# AOE :: ATA-over-Ethernet on Gentoo

## MrUlterior

Warning, this post is a collection of thoughts & questions on AOE / ATA-over-Ethernet on Gentoo. There's no specific problem I'm encountering, even though the packages are masked everything seems to work so far.

The story so far ...

I'm sick of buying hard drives and stuffing them in workstations everywhere to give me redundancy & RAID, I have a dedicated file server & it seems to me that should be it's purpose -- I want all my workstations to be diskless and mount RAID volumes over the network from the fileserver. I want to recuperate all the disks in all my workstations for addition to my LVM/RAID on my file server.

So, last night drunken & euphoric after a few drinks & reading about AOE -- I downloaded aoe, aoetools & vblade & installed them on 3 gentoo boxes:

A x86 Server (Athlon XP, SATA 1TB storage in MDADM software RAID-1)

B x86 Client (Intel PIV Xeon, Client)

C amd64 Client (Athlon 3000 64bit, Client)

Obviously vblade was only installed on (A) - both (A) & (B) were not able to modprobe aoe,

to fix this, I had to update 2.6.12-gentoo-r10 to a vanilla 2.6.13.2 kernel & rebuild aoe, however - strangely enough the same 2.6.12-gentoo-r10 kernel worked fine on the amd64 (C) box

Questions

Now I know I could export several blades from loopback files on server (A) and create a RAID array on the client with MDADM combining several of these -- however these seems inefficient as the data is going to be "written" to the each disk over the network - so using double the bandwidth and require the processing power of the client. This is how all the examples I've seen do it.

Doesn't it make more sense to create the loopback or crypted volume on a RAID partition on the server (C) directly and just mount that as a filesystem directly on the clients?

I intend to benchmark this in the following days, but I just thought I'd sound out other's opinions.
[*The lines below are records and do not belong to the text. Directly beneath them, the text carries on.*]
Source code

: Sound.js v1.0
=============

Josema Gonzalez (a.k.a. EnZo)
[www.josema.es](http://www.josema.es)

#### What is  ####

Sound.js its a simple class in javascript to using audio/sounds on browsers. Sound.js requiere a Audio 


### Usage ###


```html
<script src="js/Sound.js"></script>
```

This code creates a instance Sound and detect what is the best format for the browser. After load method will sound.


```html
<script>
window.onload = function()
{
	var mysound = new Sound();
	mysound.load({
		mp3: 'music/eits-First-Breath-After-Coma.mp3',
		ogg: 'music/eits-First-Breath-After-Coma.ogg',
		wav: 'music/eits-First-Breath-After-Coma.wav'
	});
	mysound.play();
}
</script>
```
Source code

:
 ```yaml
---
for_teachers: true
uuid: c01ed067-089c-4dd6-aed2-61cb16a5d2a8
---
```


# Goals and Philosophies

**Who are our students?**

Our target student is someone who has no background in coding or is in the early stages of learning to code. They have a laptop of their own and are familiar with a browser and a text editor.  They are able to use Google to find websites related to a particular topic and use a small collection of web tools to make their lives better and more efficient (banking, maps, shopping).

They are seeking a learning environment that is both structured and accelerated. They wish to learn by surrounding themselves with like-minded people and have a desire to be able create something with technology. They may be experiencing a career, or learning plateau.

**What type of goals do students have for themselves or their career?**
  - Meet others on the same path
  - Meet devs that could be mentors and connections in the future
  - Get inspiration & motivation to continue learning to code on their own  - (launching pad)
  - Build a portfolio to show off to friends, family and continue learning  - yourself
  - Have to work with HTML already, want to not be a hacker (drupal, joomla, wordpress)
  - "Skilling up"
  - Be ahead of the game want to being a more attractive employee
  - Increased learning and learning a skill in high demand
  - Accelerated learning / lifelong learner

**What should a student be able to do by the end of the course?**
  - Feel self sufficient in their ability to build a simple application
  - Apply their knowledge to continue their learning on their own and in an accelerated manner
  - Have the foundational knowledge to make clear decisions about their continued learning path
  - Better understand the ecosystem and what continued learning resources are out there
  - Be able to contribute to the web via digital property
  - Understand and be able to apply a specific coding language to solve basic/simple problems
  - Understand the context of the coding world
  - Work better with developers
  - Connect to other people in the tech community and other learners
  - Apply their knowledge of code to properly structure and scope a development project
Anyone else have any thoughts on AOE? It's my intention that every client will have dual teamed/bonded gigabit connectivity to the file server to optimise on performance.
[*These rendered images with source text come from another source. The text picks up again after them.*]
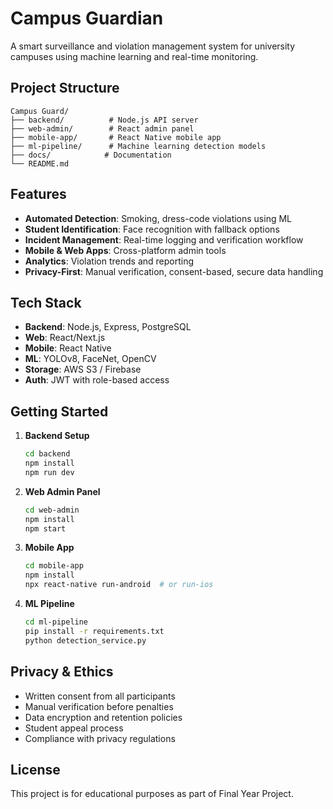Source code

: # Campus Guardian

A smart surveillance and violation management system for university campuses using machine learning and real-time monitoring.

## Project Structure

```
Campus Guard/
├── backend/          # Node.js API server
├── web-admin/        # React admin panel
├── mobile-app/       # React Native mobile app
├── ml-pipeline/      # Machine learning detection models
├── docs/            # Documentation
└── README.md
```

## Features

- **Automated Detection**: Smoking, dress-code violations using ML
- **Student Identification**: Face recognition with fallback options
- **Incident Management**: Real-time logging and verification workflow
- **Mobile & Web Apps**: Cross-platform admin tools
- **Analytics**: Violation trends and reporting
- **Privacy-First**: Manual verification, consent-based, secure data handling

## Tech Stack

- **Backend**: Node.js, Express, PostgreSQL
- **Web**: React/Next.js
- **Mobile**: React Native
- **ML**: YOLOv8, FaceNet, OpenCV
- **Storage**: AWS S3 / Firebase
- **Auth**: JWT with role-based access

## Getting Started

1. **Backend Setup**
   ```bash
   cd backend
   npm install
   npm run dev
   ```

2. **Web Admin Panel**
   ```bash
   cd web-admin
   npm install
   npm start
   ```

3. **Mobile App**
   ```bash
   cd mobile-app
   npm install
   npx react-native run-android  # or run-ios
   ```

4. **ML Pipeline**
   ```bash
   cd ml-pipeline
   pip install -r requirements.txt
   python detection_service.py
   ```

## Privacy & Ethics

- Written consent from all participants
- Manual verification before penalties
- Data encryption and retention policies
- Student appeal process
- Compliance with privacy regulations

## License

This project is for educational purposes as part of Final Year Project.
For those interested, here're the references I used:

http://www.coraid.com/support/linux/

http://www.linuxjournal.com/article/8149

http://en.wikipedia.org/wiki/ATA-over-Ethernet

----------

## MrUlterior

FYI ... I've also found a Gentoo HOWTO here:

http://hilli.dk/howtos/ata-over-ethernet-aoe-in-gentoo-linux/

----------

## MrUlterior

Come on .. there *has* to be someone out there using AoE -- any insights feedback would *REALLY* be appreciated ...

----------

## ian!

Maybe this thread gets more attention in the N&S forum.

Moved from Gentoo Chat to Networking & Security.

----------

## vputz

> there *has* to be someone out there using AoE

Heh--actually, I'm waiting to see how useful it will be before jumping in, but I've been rolling the idea around for a while.  I just haven't found a compelling reason to do so (I have one box, my server, with several disks in it, but no astonishing amount of storage; a "five-disk SCSI raid-5 array" sounds cool, but when each disk is only 5G, it's just a really big 20G disk, which is a little sad in this day and age.  It does have a 2-disk raid-0 IDE array, which still only amounts to about 190G or so, so I could replace all seven disks with only a couple hundred bucks).
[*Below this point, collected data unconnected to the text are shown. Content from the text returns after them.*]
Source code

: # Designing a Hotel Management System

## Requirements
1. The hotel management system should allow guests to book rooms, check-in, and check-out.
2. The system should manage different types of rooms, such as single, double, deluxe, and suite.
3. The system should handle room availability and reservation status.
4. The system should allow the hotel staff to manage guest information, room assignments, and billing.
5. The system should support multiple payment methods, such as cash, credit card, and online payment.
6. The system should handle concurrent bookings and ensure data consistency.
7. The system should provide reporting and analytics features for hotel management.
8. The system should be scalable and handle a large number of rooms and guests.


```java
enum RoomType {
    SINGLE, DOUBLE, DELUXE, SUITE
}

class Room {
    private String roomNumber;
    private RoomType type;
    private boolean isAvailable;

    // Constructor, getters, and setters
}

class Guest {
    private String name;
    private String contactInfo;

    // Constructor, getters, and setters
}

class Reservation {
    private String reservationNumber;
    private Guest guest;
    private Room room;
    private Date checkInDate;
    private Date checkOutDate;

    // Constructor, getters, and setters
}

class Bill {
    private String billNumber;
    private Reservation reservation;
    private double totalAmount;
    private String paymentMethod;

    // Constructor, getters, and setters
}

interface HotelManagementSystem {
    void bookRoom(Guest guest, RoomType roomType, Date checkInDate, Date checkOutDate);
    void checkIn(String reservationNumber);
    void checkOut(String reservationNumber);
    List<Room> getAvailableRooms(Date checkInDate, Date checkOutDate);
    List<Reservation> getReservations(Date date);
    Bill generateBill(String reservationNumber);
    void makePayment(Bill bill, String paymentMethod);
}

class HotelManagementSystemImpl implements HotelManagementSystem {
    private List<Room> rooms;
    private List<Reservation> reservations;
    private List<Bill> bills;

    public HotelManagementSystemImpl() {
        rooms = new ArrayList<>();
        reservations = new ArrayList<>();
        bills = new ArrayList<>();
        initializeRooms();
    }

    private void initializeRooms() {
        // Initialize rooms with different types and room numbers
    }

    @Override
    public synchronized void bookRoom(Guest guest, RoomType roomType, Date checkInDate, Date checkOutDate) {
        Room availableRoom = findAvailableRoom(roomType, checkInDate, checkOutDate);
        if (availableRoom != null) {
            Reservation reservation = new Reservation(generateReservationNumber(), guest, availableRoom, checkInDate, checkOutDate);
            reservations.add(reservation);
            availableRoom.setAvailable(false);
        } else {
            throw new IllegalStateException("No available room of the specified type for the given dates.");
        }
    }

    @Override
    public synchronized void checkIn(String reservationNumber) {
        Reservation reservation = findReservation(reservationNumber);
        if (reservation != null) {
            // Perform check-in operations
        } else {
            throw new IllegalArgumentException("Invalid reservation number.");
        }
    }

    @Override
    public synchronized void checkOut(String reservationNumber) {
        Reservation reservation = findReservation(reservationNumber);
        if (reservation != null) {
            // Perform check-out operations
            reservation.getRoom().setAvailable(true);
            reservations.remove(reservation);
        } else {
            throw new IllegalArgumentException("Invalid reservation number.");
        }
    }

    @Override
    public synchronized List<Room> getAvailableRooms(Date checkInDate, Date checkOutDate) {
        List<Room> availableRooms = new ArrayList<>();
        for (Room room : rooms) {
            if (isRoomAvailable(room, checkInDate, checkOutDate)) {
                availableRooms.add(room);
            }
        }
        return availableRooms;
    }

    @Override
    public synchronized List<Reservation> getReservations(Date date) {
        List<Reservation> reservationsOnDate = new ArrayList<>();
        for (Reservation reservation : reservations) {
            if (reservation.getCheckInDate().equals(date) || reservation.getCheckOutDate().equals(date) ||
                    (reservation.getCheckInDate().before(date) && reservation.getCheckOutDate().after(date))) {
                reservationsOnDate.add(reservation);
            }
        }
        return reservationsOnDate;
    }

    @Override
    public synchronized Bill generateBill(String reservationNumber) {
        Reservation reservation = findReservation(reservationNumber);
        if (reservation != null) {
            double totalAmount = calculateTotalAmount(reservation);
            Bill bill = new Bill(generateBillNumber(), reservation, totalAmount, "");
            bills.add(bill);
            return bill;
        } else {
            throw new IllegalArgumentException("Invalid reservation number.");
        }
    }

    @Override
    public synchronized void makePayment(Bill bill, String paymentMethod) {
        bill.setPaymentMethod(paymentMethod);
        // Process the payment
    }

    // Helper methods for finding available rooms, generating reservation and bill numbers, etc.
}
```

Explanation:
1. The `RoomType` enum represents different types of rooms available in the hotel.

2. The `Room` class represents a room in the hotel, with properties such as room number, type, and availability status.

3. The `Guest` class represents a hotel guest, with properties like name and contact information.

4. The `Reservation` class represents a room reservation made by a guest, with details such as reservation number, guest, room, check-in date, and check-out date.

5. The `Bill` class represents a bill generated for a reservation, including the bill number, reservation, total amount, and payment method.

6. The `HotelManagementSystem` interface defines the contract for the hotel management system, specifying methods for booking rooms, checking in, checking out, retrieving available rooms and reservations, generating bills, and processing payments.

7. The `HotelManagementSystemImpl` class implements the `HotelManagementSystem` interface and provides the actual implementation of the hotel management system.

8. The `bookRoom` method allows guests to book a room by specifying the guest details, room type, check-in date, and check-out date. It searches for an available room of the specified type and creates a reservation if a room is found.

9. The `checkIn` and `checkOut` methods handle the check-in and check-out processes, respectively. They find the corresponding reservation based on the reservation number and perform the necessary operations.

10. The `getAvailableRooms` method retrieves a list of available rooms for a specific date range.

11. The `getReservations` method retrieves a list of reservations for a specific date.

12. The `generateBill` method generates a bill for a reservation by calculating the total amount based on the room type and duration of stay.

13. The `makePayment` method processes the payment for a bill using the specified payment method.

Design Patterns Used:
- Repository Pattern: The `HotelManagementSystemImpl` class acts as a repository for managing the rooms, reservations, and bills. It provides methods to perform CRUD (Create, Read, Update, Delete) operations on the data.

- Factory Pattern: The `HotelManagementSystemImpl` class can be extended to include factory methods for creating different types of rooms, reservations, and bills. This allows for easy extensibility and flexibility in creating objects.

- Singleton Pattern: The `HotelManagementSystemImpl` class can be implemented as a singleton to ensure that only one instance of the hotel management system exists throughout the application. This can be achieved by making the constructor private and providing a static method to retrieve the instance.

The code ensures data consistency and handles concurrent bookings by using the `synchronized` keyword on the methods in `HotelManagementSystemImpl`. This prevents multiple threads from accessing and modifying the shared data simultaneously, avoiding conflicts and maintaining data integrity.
And I guess that's the problem, and why I haven't messed with AOE yet.  I too have a single fileserver, but on a mixed win/linux network, so I export some volumes via samba.  But it doesn't mean a vast improvement to break my fileserver into a samba server serving up an AOE disk.

> these seems inefficient as the data is going to be "written" to the each disk 

> over the network - so using double the bandwidth and require the processing 

> power of the client. This is how all the examples I've seen do it. 

> Doesn't it make more sense to create the loopback or crypted volume 

> on a RAID partition on the server (C) directly and just mount that as a 

> filesystem directly on the clients? 

I think you meant "the server (A)" and export that as an AOE device.  And yes, this makes sense, and to me is a more correct way to do it--the client would just see a single block device, without any knowledge of it being raid or wotever.  That means the clients get to be simple ("oo!  A disk, everyone!") and do simple AOE transactions, which are raided on the server side.

Good so far.  So I think your basic idea of having one beastie be the Big Giant Storage Server which runs all its disks LVM'd with wee partitions is good, and then you export the partitions/LVMs as various shelf.slot etherd devices.  Adding a new computer?  Great; create a new LVM, export it, wire it up.

Diskless workstations, eh?  OK.  How are you going to boot them, PXE or some such?

Also, it sounds like you can't have multiple computers share a block device, so there's that frustration.  This may or may not concern you, although there may be some way to have each workstation own its own exported AOE partition and then have your file server serve out (via NFS or Samba) a shared storage partition, if that's desired.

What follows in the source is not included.